=== Problem requirements ===
The lines below may contain the word "area". Please count those that do and give the number alone.

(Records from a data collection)

===============

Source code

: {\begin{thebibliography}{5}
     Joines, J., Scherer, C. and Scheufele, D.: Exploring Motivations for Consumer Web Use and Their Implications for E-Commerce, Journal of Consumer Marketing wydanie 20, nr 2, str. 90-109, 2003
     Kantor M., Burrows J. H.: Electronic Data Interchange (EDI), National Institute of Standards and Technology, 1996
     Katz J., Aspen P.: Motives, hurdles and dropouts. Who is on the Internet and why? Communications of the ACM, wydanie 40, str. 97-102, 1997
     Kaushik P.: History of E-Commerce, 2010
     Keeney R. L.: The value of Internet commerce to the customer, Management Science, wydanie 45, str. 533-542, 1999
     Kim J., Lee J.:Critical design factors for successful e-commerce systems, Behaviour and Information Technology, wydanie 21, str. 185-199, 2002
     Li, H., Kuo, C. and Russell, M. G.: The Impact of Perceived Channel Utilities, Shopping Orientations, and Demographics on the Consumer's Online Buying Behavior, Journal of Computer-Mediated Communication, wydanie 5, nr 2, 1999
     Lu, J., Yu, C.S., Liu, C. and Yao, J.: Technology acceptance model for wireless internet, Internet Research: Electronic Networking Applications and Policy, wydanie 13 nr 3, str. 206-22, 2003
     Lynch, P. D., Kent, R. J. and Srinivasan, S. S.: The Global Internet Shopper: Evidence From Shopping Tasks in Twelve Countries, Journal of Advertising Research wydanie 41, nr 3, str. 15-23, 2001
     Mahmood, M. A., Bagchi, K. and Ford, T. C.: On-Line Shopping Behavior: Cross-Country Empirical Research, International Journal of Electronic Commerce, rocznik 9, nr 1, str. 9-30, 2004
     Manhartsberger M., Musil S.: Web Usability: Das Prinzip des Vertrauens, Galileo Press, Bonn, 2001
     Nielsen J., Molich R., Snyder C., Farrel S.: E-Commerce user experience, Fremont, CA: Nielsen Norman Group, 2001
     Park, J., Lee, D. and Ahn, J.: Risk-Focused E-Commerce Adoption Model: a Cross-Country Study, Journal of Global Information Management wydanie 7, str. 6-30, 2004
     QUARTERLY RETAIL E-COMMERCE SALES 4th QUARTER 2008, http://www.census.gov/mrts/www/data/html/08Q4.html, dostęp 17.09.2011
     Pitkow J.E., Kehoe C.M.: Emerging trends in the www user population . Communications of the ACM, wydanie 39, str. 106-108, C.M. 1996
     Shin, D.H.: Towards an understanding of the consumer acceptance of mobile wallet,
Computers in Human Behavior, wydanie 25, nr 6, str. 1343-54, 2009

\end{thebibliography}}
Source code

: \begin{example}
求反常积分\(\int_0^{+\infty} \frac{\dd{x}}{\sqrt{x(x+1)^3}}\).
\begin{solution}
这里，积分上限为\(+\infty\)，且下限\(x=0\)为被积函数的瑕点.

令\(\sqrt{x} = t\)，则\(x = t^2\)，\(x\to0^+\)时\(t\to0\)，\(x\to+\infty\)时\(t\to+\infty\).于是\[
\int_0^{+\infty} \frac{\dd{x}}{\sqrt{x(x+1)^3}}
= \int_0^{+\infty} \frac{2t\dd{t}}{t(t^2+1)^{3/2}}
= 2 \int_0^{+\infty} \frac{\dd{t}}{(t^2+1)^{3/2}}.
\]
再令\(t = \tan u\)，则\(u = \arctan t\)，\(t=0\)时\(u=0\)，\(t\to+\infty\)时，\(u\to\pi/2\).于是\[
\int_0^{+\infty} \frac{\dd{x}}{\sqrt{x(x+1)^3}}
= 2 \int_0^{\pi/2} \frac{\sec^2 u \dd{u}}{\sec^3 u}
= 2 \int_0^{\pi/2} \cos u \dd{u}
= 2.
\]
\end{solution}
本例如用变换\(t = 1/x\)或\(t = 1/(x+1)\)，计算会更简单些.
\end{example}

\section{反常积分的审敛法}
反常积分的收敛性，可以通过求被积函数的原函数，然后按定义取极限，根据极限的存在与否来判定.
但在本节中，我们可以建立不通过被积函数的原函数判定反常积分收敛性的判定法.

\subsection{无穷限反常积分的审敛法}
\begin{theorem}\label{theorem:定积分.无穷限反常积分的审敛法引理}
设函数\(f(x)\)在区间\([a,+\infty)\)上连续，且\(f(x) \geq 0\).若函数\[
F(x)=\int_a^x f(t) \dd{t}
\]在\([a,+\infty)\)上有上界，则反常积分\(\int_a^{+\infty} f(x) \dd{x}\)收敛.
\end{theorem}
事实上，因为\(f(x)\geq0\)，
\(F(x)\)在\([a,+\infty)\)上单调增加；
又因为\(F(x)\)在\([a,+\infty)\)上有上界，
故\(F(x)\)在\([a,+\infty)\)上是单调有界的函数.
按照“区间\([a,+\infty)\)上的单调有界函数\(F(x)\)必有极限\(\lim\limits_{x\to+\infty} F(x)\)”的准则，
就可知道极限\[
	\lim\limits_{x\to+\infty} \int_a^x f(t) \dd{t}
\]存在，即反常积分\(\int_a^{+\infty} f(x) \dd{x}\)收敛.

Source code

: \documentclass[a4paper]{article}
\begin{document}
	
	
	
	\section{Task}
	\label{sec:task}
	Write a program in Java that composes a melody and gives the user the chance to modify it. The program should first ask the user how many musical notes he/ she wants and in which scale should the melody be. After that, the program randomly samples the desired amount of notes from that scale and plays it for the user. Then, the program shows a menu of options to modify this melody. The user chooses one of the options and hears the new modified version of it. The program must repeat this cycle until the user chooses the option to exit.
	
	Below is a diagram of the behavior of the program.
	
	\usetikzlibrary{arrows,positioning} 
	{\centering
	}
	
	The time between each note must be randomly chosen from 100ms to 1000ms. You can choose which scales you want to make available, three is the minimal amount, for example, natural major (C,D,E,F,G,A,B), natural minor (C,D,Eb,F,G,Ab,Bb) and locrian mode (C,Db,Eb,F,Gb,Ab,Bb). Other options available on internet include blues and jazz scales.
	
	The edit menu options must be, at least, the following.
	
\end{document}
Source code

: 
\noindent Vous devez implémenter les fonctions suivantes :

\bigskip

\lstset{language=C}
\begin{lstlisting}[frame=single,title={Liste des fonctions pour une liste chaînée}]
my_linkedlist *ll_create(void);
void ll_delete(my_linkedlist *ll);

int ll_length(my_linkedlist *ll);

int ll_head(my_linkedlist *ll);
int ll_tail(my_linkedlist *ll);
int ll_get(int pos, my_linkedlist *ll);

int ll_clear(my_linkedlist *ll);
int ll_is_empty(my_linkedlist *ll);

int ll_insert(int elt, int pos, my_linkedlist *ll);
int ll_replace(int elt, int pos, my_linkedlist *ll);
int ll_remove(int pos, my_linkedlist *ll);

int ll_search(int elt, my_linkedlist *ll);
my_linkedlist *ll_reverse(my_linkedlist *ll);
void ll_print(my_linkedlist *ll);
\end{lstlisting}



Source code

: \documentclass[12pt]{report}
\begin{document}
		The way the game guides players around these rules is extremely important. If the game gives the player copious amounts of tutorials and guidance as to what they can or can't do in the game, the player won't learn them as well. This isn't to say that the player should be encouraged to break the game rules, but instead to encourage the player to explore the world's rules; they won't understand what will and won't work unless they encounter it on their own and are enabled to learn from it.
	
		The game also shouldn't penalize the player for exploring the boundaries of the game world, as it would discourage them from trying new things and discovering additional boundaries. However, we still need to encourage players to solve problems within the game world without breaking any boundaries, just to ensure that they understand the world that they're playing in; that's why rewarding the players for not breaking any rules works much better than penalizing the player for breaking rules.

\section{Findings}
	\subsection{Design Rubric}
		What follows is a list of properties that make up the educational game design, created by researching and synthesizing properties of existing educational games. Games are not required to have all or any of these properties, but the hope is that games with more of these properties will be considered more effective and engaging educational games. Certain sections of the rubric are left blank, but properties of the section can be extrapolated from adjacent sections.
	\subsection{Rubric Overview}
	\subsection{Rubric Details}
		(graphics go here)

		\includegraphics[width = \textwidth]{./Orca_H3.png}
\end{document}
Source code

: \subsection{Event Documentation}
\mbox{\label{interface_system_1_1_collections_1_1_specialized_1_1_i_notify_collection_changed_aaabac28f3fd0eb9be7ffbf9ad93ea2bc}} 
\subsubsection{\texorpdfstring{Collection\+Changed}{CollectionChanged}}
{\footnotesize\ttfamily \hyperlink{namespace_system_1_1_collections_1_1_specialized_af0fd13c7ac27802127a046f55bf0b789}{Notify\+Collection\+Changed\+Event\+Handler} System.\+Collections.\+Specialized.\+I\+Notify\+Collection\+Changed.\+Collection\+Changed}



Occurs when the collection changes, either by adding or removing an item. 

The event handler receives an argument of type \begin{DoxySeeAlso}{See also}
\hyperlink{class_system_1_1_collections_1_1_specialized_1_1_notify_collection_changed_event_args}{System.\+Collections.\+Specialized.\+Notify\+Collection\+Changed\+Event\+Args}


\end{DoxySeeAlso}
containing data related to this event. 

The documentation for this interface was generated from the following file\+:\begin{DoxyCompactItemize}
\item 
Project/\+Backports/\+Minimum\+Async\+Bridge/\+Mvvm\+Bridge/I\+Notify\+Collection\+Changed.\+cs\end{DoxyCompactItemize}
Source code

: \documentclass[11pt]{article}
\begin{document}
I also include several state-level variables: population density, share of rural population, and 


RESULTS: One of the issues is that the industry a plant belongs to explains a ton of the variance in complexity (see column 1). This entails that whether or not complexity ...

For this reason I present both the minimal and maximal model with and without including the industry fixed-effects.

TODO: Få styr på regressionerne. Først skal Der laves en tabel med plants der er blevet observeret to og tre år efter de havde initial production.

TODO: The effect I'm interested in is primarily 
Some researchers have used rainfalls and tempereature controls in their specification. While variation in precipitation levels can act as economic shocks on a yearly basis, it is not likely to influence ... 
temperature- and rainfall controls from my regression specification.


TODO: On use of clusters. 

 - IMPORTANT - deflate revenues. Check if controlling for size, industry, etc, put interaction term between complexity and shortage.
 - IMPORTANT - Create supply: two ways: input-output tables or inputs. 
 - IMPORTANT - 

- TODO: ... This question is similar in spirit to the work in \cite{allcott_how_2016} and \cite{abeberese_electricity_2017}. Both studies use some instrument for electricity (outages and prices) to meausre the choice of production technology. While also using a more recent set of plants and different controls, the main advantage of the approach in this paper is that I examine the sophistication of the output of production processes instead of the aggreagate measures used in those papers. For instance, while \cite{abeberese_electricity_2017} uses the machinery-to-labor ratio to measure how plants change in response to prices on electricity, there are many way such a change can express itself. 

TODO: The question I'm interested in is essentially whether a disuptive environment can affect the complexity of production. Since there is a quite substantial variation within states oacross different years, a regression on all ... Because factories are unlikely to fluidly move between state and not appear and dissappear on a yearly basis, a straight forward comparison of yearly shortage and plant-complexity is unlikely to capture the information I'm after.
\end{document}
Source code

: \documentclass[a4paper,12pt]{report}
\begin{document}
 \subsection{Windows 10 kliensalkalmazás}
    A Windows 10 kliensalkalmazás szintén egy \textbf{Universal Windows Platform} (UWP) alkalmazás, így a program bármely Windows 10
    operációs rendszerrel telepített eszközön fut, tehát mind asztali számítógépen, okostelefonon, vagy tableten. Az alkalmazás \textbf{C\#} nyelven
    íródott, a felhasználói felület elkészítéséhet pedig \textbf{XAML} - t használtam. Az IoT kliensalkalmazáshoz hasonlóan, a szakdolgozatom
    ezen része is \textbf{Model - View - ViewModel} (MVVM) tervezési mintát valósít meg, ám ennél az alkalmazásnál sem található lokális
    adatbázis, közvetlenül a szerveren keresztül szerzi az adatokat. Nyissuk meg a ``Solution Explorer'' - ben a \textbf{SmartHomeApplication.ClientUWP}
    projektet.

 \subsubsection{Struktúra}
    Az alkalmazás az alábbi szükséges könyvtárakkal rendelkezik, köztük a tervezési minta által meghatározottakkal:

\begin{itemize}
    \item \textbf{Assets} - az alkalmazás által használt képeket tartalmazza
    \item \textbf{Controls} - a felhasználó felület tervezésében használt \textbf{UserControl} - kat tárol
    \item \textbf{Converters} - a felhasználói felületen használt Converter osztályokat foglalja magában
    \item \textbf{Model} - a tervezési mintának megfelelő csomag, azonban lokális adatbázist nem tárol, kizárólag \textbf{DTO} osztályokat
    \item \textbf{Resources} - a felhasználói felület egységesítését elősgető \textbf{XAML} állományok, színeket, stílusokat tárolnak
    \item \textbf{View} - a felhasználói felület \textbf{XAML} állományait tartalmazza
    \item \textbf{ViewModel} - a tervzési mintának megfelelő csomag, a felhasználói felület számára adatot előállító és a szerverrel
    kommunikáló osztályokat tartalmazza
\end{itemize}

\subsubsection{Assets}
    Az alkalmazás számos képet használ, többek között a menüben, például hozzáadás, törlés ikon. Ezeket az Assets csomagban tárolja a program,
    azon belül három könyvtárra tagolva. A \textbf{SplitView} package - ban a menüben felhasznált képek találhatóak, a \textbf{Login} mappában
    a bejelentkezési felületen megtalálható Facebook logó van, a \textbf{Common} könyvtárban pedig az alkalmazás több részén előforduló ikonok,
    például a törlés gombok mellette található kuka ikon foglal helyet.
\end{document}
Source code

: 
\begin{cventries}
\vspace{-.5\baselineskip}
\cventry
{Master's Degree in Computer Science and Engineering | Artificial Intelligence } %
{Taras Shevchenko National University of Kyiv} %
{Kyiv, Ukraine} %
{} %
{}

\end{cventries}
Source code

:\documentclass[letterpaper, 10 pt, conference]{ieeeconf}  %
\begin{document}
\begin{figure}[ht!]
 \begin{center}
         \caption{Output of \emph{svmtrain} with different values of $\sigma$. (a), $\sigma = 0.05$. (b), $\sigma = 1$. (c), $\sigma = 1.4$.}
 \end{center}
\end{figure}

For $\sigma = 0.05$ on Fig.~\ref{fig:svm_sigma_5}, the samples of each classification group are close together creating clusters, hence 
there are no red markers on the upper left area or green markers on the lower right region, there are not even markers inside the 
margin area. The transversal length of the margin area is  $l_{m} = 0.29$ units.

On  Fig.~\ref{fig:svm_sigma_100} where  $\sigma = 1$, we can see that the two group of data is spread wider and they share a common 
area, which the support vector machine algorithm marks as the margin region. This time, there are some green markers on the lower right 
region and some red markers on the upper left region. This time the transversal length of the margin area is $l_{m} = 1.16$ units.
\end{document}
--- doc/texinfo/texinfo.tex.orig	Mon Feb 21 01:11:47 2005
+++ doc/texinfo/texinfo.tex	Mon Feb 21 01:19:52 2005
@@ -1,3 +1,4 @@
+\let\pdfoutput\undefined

===============

=== Exercise result ===
4